Quick answer
Tachyon means a hypothetical particle that would travel faster than light. It is usually pronounced TAK-ee-on, and today it is still readable to modern audiences, even if it sounds more deliberate than everyday speech.
Word page
Tachyon means a hypothetical particle that would travel faster than light. It belongs to weird science and medical words and works best in playful writing, lively dialogue, and moments when plain wording feels too flat. It still feels usable today, especially when you want a word with more character than the plainest alternative.
Tachyon means a hypothetical particle that would travel faster than light. It is usually pronounced TAK-ee-on, and today it is still readable to modern audiences, even if it sounds more deliberate than everyday speech.
In plain English, tachyon refers to a hypothetical particle that would travel faster than light. It is most useful when a plain label would tell the truth but miss the tone, flavor, or comic edge.
Tachyon feels absurd because it has more texture than the plain alternative, giving the idea an extra bit of theatrical, comic, or overbuilt energy.

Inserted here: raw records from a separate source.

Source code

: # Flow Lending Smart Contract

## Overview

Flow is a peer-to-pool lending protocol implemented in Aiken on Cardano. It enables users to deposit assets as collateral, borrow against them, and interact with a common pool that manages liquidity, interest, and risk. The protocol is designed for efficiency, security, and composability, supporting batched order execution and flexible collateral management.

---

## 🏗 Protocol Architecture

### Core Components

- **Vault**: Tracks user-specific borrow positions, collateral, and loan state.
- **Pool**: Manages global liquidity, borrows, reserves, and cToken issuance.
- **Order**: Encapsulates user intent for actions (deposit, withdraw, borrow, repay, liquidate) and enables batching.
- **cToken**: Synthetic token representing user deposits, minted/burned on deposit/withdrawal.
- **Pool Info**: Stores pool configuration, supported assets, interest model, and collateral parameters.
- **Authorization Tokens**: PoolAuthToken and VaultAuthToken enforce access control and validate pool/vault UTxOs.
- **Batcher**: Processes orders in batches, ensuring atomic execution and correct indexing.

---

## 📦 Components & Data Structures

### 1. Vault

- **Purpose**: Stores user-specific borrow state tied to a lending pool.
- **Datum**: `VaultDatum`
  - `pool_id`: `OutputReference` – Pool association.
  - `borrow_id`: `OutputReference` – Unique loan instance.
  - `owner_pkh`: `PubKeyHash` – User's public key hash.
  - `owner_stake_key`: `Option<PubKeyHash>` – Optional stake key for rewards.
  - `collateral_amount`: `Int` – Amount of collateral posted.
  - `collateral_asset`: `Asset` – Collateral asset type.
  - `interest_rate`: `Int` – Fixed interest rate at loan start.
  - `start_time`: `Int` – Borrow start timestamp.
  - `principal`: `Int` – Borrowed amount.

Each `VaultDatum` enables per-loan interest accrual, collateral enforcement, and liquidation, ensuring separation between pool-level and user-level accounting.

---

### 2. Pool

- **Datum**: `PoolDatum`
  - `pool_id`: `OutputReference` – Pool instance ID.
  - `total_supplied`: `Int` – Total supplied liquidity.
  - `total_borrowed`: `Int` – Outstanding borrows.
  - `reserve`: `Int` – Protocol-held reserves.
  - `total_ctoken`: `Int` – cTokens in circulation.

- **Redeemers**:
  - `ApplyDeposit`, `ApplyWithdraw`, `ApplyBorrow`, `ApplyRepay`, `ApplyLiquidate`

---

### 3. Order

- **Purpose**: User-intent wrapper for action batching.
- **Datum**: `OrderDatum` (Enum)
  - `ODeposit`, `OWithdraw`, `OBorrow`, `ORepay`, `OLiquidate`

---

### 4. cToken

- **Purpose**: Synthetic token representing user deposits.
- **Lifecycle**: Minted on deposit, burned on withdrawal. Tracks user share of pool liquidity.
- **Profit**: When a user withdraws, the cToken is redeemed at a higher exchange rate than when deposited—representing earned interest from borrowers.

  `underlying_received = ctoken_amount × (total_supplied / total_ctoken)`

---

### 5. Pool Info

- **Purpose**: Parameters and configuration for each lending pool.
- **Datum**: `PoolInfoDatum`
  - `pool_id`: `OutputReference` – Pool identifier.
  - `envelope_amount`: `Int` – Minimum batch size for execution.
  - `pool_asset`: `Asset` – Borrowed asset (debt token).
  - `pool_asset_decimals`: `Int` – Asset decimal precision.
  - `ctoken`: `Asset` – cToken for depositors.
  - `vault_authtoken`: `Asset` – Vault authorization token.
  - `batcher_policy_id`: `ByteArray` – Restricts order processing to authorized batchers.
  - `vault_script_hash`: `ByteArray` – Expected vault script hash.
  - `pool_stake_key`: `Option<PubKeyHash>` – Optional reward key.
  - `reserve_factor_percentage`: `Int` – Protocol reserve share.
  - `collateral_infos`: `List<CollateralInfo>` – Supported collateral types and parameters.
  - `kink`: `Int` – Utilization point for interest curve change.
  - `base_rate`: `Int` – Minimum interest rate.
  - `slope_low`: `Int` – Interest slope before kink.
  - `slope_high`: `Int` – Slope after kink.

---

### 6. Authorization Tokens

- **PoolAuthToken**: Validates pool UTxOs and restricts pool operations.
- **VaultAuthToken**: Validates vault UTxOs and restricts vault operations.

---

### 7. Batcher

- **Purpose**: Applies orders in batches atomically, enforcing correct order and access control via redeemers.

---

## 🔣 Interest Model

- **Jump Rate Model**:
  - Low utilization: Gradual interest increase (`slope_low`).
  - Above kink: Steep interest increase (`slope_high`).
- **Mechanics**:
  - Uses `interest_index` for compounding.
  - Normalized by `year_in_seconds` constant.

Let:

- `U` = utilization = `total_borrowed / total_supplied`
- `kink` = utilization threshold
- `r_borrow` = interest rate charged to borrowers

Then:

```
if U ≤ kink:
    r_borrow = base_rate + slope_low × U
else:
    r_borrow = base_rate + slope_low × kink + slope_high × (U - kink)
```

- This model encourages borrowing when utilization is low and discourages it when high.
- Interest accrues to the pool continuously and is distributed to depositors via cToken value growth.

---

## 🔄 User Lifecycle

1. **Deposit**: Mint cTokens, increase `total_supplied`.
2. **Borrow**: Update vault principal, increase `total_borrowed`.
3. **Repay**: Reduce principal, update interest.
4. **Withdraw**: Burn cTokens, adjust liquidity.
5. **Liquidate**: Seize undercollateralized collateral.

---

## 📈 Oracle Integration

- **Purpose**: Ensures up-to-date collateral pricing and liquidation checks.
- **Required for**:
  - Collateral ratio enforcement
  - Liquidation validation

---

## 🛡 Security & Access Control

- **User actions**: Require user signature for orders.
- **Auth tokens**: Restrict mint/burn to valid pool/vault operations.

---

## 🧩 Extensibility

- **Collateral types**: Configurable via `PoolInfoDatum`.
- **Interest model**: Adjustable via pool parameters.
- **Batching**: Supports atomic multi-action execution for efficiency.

Tachyon is generally traced to 20th-century physics term from Greek tachys, meaning “swift”. In modern use, the history matters less than the strong tone the word still carries.
Tachyon is still usable today, especially when you want language that feels more distinctive than the plainest modern alternative.
Use tachyon when you want a more vivid, characterful choice than the plain everyday alternative. It works especially well in playful writing, dialogue, and places where tone matters.
particle, boson, quantum entity, hypothetical object
ordinary matter, sublight particle, certainty
Edited by Absurd Words. Last updated: May 9, 2026. See the editorial policy for how definitions, examples, labels, and update checks are handled on the site.